Os ventos trouxeram folhas que parecem dançar com os caprichos e sinuosidades de sua força passageira, para, em seguida, estabelecerem como sua morada os meios fios das calçadas, agora tomadas por folhas verdes e secas. Sentado no meio fio, tomado de folhas, de cócoras, está um homem, de uns 55 anos, de boa aparência, embora bastante envelhecido para a idade. Branco, mas de pele meio amarelada, magro, mas uma barriga saliente, cabelos bem penteados e finos. Segura um cigarro com uma das mãos, com a outra, segura a cabeça, cujos olhos se voltam para baixo, como se houvesse falta de vontade de olhar a vida de frente.
Difícil dizer o que ele fazia ali, pois aparentemente, nada fazia, apenas fumava seu cigarro em frente de casa, sem pressa e sem afazeres, às 4 da tarde de um dia comum. Parecia triste, contudo, ora dava risinhos, murmurava algumas palavras, como se dialogasse com sua própria consciência, concordando ou discordando de si mesmo, referendando algumas posições e voltando atrás de outras. Pensava nos filhos, que, de certa forma, abandonara quando eram adolescentes, que ficaram aos cuidados da mãe. Agora que são adultos, homens feitos, como se diz, pouca ou nenhuma atenção dispensam a ele.

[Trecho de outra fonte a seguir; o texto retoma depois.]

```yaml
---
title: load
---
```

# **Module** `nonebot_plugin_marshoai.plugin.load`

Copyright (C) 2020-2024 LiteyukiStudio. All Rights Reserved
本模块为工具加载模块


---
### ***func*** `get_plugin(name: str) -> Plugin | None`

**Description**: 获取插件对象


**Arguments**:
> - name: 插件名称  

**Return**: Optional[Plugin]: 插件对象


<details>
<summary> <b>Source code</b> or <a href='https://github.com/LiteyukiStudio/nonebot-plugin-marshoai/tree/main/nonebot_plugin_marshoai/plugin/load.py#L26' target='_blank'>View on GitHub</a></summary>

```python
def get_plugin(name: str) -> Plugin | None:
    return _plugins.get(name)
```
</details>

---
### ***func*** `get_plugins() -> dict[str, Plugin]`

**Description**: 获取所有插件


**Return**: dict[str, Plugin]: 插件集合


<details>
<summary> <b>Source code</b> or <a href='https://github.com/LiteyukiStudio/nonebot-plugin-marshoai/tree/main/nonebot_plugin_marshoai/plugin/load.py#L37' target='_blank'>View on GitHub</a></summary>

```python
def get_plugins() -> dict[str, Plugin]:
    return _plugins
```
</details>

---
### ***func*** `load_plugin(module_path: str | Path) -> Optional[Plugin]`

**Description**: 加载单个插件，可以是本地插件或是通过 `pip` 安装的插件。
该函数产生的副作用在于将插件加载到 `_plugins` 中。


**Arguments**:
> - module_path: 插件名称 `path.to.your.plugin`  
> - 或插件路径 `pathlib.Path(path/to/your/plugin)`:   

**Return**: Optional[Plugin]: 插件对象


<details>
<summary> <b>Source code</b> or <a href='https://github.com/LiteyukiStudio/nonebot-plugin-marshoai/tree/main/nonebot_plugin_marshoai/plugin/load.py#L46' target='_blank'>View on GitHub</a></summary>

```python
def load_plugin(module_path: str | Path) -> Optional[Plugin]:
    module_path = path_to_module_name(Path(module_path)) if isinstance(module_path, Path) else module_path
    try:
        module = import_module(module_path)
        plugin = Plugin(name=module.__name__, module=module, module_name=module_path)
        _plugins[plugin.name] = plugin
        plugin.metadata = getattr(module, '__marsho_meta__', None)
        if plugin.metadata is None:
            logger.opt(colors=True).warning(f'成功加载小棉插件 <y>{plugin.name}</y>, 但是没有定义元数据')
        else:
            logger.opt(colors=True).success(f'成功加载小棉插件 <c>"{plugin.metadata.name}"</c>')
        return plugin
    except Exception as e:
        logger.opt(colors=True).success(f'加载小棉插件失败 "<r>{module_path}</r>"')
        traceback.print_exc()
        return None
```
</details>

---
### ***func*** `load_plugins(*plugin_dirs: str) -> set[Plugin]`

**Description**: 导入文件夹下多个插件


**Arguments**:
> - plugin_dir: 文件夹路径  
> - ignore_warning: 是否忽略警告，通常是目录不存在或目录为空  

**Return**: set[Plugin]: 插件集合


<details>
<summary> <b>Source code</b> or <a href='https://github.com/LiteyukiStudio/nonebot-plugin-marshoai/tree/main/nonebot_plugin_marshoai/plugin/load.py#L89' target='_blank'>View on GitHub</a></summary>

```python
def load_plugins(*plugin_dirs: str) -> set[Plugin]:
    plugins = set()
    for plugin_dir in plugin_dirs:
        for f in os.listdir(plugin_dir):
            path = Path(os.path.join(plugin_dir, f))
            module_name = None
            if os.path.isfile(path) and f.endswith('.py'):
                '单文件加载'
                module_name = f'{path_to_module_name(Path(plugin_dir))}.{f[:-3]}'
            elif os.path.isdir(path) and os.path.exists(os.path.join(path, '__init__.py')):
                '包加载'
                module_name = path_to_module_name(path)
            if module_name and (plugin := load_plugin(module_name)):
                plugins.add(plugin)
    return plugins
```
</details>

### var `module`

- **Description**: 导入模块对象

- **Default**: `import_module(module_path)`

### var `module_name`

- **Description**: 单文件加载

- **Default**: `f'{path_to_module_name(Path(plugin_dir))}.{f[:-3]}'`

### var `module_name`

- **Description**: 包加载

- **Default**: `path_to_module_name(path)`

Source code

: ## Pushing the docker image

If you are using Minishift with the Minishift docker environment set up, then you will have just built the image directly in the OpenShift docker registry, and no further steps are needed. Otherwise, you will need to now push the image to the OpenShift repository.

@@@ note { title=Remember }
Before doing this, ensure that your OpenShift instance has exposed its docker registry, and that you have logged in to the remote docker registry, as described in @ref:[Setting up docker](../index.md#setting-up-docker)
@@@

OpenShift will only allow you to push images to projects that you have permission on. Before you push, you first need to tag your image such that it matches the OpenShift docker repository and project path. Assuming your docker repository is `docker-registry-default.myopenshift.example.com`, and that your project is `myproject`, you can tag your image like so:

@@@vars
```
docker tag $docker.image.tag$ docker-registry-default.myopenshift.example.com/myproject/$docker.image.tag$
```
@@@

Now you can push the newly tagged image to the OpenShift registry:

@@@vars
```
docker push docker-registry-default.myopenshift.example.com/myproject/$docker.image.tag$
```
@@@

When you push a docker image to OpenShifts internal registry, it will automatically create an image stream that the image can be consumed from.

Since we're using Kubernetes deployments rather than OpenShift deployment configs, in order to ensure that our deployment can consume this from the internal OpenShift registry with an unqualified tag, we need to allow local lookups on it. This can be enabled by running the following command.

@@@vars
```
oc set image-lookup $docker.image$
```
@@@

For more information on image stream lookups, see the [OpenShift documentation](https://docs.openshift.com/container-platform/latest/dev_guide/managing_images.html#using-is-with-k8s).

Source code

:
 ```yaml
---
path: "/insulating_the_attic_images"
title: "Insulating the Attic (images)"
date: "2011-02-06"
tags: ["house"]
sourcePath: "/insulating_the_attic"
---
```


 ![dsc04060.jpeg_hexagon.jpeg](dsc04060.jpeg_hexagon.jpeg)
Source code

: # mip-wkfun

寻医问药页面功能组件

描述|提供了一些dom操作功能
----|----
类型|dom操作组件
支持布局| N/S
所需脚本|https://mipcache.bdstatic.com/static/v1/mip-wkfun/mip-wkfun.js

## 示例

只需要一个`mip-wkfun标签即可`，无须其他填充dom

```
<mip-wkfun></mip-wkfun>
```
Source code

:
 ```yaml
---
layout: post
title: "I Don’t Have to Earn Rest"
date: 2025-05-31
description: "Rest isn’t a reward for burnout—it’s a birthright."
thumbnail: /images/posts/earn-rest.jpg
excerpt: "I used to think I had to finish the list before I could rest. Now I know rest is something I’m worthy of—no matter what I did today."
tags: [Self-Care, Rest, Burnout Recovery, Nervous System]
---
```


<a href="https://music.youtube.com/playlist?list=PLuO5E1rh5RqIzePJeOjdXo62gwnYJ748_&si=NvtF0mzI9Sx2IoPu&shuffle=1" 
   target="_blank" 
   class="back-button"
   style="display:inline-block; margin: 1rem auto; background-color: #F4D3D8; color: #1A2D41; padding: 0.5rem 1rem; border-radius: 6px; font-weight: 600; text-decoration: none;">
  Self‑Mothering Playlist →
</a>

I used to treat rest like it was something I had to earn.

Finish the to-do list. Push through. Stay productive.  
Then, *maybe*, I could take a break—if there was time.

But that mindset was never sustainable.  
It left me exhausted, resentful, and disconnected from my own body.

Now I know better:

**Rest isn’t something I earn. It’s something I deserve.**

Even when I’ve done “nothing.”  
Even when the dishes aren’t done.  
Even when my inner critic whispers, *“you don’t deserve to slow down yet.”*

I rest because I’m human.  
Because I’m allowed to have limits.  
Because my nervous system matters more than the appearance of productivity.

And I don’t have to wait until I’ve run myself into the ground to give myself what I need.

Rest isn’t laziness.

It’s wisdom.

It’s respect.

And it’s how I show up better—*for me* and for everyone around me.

No momento em que certas decisões são tomadas, no plano da existência comum, é quase impossível antever seus resultados, sobretudo, os humanos, isto é, aqueles que envolvem os sentimentos, disposições do afeto e outras coisas relacionadas. Na ocasião da partida, as motivações do homem pareciam de todo racionais, as melhores possíveis naquela circunstância. Cidade maior, rica, possibilidade de trabalho e vida melhor. Pensou nisso. Pensou também em fugir de certa opressão da família da mãe dos meninos, cujo patriarca, homem bravo, meio jagunço, o ameaçara de morte. Por outro lado, envergonhava-se, pois em seu íntimo, sentia-se traído, preterido por outro. O filho mais novo, ainda criança, poderia nem ser seu.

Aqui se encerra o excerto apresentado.